Open-Source Go Libraries

  • Adam Langley will disagree with me on this point, but if you were a client and put a choice of Golang crypto/tls and OpenSSL in front of me, I'd professionally recommend crypto/tls.

    This doesn't come up that much, because most production-scale deployments terminate TLS at a cluster of load balancers, so you don't really get to choose which TLS library you use in prod. But if you have the option, I get warmer fuzzies from crypto/tls than from native bindings to the scariest library in cryptography.

    This could change in a year or so when the forks settle out, but I hope not, because crypto/tls is a very nice piece of code.

  • > While Go has very deliberately not implemented class hierarchies, a quick perusal of Go's net and os packages should indicate that sometimes error hierarchies are useful.

    I just want to point out - I would hesitate from drawing too many conclusions from "net" and "os" (the latter in particular). Not only is "os" some of the oldest Go code, but it is also designed to wrap conveniently around external interfaces that follow very different idioms.

    Another example would be the constant declarations[0], which use ALL_CAPS - this is actually not idiomatic in Go, but it is used here (a) because it was done very early on, and (b) because it more closely matches the C libraries it interfaces with[1].

    I need to take a closer look at this errors package before drawing an opinion about the rest of it, but this sentence caught my attention.

    [0] http://golang.org/pkg/os/#pkg-constants

    [1] https://github.com/golang/lint/issues/32

  • In their errors library - http://godoc.org/github.com/SpaceMonkeyGo/errors - they write:

    > It doesn't take long during Go development before you may find yourself wondering where an error came from. In other languages, as soon as an error is raised, a stack trace is captured and is displayed as part of the language's error handling. Go error types are simply basic values, and no such magic happens to tell you what line or what stack an error came from.

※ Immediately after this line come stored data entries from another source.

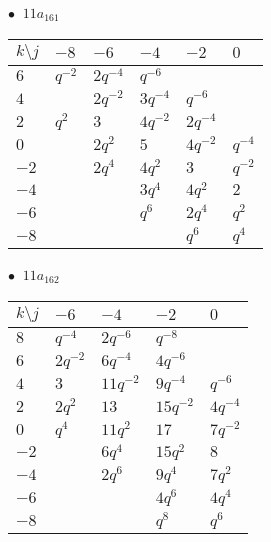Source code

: \begin{minipage}{\linewidth}
$\bullet\ $ $11a_{161}$ \vspace{0.5em} \\
\begin{tabular}{l|lllll}
$k \setminus j$ & $-8$ & $-6$ & $-4$ & $-2$ & $0$ \\
\hline
$6$ & $q^{-2}$ & $2q^{-4}$ & $q^{-6}$ &  &  \\
$4$ &  & $2q^{-2}$ & $3q^{-4}$ & $q^{-6}$ &  \\
$2$ & $q^{2}$ & $3$ & $4q^{-2}$ & $2q^{-4}$ &  \\
$0$ &  & $2q^{2}$ & $5$ & $4q^{-2}$ & $q^{-4}$ \\
$-2$ &  & $2q^{4}$ & $4q^{2}$ & $3$ & $q^{-2}$ \\
$-4$ &  &  & $3q^{4}$ & $4q^{2}$ & $2$ \\
$-6$ &  &  & $q^{6}$ & $2q^{4}$ & $q^{2}$ \\
$-8$ &  &  &  & $q^{6}$ & $q^{4}$ \\
\end{tabular}
\vspace{2em}
\end{minipage}
%
\begin{minipage}{\linewidth}
$\bullet\ $ $11a_{162}$ \vspace{0.5em} \\
\begin{tabular}{l|llll}
$k \setminus j$ & $-6$ & $-4$ & $-2$ & $0$ \\
\hline
$8$ & $q^{-4}$ & $2q^{-6}$ & $q^{-8}$ &  \\
$6$ & $2q^{-2}$ & $6q^{-4}$ & $4q^{-6}$ &  \\
$4$ & $3$ & $11q^{-2}$ & $9q^{-4}$ & $q^{-6}$ \\
$2$ & $2q^{2}$ & $13$ & $15q^{-2}$ & $4q^{-4}$ \\
$0$ & $q^{4}$ & $11q^{2}$ & $17$ & $7q^{-2}$ \\
$-2$ &  & $6q^{4}$ & $15q^{2}$ & $8$ \\
$-4$ &  & $2q^{6}$ & $9q^{4}$ & $7q^{2}$ \\
$-6$ &  &  & $4q^{6}$ & $4q^{4}$ \\
$-8$ &  &  & $q^{8}$ & $q^{6}$ \\
\end{tabular}
\vspace{2em}
\end{minipage}
%
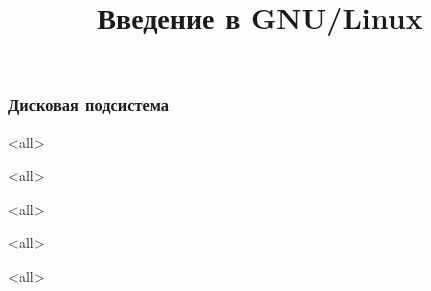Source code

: 

\title{Введение в GNU/Linux}








\begin{frame}
	\frametitle{Дисковая подсистема}
	\titlepage
	\vspace{-0.5cm}
	\begin{center}
	\end{center}
\end{frame}
\begin{frame}
	\tableofcontents
\end{frame}


\mode<all>{}

\mode<all>{}

\mode<all>{}

\mode<all>{}

\mode<all>{}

    I was thinking the other day that Go's "if err != nil { return err }" is just the explicit version of what's done implicitly with exceptions, except the 'err' doesn't remember where it came from. This lack of information seems like a pretty big inconvenience. How do Go developers typically deal with this problem?

  • > Go TLS does not support hardware accelerated crypto.

    Go uses AES-NI instructions on amd64 when available http://tip.golang.org/src/pkg/crypto/aes/asm_amd64.s

    > Go TLS does not have wide support for backwards compatibility with less secure and older protocol versions (a good thing, until you have no other option).

    LibreSSL people beg to differ about this "feature".

    > Go TLS does not give much control over the certificate validation process, which makes it difficult or impossible to add additional checks and validations.

    What exactly is this about?

    > Oh, and Go TLS is vulnerable to timing attacks.

    A mitigation is in WIP https://codereview.appspot.com/94850043

  • Nice set of libraries. I wonder if they looked at log4go before writing their own logger, and if so what drove them to do so.